A un certo punto, dovetti scegliere: Università o Flamenco? Scelsi la prima anche se il Flamenco mi mantenne durante gli studi perché cominciai a insegnarlo in alcune scuole di danza del circondario. La sera ballavo e insegnavo, durante il giorno studiavo e incanalavo la mia vita verso ciò che mi avrebbe appassionato di più negli anni futuri: la scrittura.
Eccola lì! Non starete mica pensando “era ora”, vero? Ci arrivo…
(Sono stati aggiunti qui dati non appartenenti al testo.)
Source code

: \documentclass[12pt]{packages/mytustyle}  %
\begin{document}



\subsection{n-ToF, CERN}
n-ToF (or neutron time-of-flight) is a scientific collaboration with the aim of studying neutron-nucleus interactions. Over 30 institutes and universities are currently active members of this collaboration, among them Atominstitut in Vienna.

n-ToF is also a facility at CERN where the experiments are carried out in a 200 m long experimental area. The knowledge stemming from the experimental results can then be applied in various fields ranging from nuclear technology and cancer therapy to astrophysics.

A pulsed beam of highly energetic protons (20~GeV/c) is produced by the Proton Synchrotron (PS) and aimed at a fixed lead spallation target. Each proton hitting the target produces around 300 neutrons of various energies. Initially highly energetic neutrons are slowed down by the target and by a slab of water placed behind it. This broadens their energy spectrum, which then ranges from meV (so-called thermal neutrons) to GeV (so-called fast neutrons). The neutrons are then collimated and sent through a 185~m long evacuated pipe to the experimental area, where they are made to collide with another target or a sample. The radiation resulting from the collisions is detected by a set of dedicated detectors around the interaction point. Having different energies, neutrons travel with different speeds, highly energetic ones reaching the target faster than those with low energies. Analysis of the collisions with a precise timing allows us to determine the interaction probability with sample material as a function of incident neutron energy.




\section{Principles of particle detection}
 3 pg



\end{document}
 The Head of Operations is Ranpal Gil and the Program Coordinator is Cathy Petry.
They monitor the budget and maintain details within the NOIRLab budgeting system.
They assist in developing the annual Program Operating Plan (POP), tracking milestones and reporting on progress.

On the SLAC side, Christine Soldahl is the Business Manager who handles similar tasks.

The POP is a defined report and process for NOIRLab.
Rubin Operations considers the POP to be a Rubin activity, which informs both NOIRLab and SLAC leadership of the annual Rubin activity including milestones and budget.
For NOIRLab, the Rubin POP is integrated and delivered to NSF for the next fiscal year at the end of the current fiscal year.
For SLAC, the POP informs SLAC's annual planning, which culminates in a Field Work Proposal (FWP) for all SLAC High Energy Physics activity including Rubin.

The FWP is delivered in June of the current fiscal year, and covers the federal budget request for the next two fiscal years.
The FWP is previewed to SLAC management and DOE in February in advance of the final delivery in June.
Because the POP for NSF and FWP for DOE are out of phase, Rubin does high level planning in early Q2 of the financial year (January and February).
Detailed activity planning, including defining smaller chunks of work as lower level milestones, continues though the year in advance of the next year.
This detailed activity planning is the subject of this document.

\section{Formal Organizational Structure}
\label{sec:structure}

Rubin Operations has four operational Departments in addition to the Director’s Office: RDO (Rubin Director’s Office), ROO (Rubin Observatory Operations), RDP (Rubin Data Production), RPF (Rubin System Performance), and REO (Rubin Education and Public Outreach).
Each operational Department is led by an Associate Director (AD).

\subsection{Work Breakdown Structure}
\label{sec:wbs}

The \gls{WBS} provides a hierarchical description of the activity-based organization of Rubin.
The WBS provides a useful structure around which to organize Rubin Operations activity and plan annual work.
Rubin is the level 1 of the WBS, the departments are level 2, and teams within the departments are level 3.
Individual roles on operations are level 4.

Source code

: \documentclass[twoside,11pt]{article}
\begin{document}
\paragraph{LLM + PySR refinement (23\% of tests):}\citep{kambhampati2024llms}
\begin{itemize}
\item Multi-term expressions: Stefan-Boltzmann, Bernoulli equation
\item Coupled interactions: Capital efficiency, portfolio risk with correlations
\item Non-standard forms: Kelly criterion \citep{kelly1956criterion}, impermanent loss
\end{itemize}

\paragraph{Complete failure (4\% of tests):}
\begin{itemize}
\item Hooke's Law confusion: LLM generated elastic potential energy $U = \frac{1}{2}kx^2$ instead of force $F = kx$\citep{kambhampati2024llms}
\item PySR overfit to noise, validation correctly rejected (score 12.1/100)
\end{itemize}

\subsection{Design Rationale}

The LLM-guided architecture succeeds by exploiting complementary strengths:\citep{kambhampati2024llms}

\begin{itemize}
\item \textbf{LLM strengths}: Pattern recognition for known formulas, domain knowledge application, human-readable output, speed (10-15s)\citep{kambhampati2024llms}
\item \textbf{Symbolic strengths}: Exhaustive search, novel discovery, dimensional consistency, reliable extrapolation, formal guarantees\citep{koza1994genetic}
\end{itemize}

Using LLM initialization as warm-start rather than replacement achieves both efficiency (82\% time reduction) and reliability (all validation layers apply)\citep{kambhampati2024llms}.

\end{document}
Lasciando perdere i soliti preliminari per cui vi dico che ho sempre scritto diari, pensieri e piccoli racconti di vita quotidiana, vorrei partire da un aneddoto: al Liceo, nel biennio sperimentale, c’era il professore di Chimica e Biologia che abbassava sempre i miei voti degli scritti perché diceva che le mie relazioni e le risposte nei compiti in classe erano romanzate. E già: anche quando parlavo della “mimetizzazione dei camaleonti” scrivevo un “romanzo”, a suo dire interessante, inaccettabile tuttavia ai fini della sua materia prettamente scientifica.
La tesi fu un osso duro perché io e il mio relatore scoprimmo solo quando iniziammo la collaborazione che non avevamo alcun feeling tecnico e organizzativo e questo mi tarpò le ali per un po’. Vinsero, però, la mia fantasia e la mia caparbietà e quando un giorno dovetti fare un regalo al figlio di una collega – un bimbo di sei anni – di getto mi venne in mente un racconto in rima che fu il preludio del mio terzo e grande amore: la scrittura.